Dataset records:

◆ ◆ ◆ ◆ ◆

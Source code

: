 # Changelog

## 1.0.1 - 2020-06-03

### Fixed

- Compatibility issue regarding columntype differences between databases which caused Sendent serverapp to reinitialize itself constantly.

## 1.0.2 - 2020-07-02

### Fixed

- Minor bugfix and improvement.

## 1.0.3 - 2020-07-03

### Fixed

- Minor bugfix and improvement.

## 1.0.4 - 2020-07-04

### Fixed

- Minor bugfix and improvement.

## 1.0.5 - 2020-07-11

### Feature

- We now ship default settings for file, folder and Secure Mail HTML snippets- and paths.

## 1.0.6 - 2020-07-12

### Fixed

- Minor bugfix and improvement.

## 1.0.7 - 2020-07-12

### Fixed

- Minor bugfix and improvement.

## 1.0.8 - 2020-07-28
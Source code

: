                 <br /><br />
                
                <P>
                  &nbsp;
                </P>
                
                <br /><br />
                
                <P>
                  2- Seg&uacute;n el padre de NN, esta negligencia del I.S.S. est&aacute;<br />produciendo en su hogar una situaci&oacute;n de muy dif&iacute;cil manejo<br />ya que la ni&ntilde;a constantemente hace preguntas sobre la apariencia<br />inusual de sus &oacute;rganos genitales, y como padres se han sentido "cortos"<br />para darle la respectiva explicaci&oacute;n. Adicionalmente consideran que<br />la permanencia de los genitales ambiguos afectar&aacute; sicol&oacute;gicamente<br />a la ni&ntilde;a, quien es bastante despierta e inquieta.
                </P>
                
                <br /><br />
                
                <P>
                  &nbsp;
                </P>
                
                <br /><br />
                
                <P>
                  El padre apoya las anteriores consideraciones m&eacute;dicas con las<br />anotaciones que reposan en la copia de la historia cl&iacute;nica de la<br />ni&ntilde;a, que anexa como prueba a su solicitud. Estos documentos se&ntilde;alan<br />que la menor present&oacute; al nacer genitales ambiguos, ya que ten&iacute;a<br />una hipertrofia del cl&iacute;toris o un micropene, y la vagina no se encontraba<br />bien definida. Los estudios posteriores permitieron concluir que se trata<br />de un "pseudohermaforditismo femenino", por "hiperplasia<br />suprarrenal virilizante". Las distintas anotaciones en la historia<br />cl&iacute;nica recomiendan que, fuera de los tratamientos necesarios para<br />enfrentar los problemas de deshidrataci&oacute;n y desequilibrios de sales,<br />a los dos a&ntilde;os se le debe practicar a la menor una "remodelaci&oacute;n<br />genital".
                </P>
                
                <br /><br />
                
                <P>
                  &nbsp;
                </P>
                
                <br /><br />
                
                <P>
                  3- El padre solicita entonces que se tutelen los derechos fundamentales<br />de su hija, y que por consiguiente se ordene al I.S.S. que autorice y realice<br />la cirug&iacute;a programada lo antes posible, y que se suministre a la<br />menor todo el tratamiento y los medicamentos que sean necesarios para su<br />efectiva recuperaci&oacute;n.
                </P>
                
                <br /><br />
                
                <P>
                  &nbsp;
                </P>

◆ ◆ ◆ ◆ ◆

DIRECTIONS
After reading the lines above, reproduce them all exactly.

SOLUTION TO THE EXERCISE
Source code

: # Changelog

## 1.0.1 - 2020-06-03

### Fixed

- Compatibility issue regarding columntype differences between databases which caused Sendent serverapp to reinitialize itself constantly.

## 1.0.2 - 2020-07-02

### Fixed

- Minor bugfix and improvement.

## 1.0.3 - 2020-07-03

### Fixed

- Minor bugfix and improvement.

## 1.0.4 - 2020-07-04

### Fixed

- Minor bugfix and improvement.

## 1.0.5 - 2020-07-11

### Feature

- We now ship default settings for file, folder and Secure Mail HTML snippets- and paths.

## 1.0.6 - 2020-07-12

### Fixed

- Minor bugfix and improvement.

## 1.0.7 - 2020-07-12

### Fixed

- Minor bugfix and improvement.

## 1.0.8 - 2020-07-28
Source code

:                 <br /><br />
                
                <P>
                  &nbsp;
                </P>
                
                <br /><br />
                
                <P>
                  2- Seg&uacute;n el padre de NN, esta negligencia del I.S.S. est&aacute;<br />produciendo en su hogar una situaci&oacute;n de muy dif&iacute;cil manejo<br />ya que la ni&ntilde;a constantemente hace preguntas sobre la apariencia<br />inusual de sus &oacute;rganos genitales, y como padres se han sentido "cortos"<br />para darle la respectiva explicaci&oacute;n. Adicionalmente consideran que<br />la permanencia de los genitales ambiguos afectar&aacute; sicol&oacute;gicamente<br />a la ni&ntilde;a, quien es bastante despierta e inquieta.
                </P>
                
                <br /><br />
                
                <P>
                  &nbsp;
                </P>
                
                <br /><br />
                
                <P>
                  El padre apoya las anteriores consideraciones m&eacute;dicas con las<br />anotaciones que reposan en la copia de la historia cl&iacute;nica de la<br />ni&ntilde;a, que anexa como prueba a su solicitud. Estos documentos se&ntilde;alan<br />que la menor present&oacute; al nacer genitales ambiguos, ya que ten&iacute;a<br />una hipertrofia del cl&iacute;toris o un micropene, y la vagina no se encontraba<br />bien definida. Los estudios posteriores permitieron concluir que se trata<br />de un "pseudohermaforditismo femenino", por "hiperplasia<br />suprarrenal virilizante". Las distintas anotaciones en la historia<br />cl&iacute;nica recomiendan que, fuera de los tratamientos necesarios para<br />enfrentar los problemas de deshidrataci&oacute;n y desequilibrios de sales,<br />a los dos a&ntilde;os se le debe practicar a la menor una "remodelaci&oacute;n<br />genital".
                </P>
                
                <br /><br />
                
                <P>
                  &nbsp;
                </P>
                
                <br /><br />
                
                <P>
                  3- El padre solicita entonces que se tutelen los derechos fundamentales<br />de su hija, y que por consiguiente se ordene al I.S.S. que autorice y realice<br />la cirug&iacute;a programada lo antes posible, y que se suministre a la<br />menor todo el tratamiento y los medicamentos que sean necesarios para su<br />efectiva recuperaci&oacute;n.
                </P>
                
                <br /><br />
                
                <P>
                  &nbsp;
                </P>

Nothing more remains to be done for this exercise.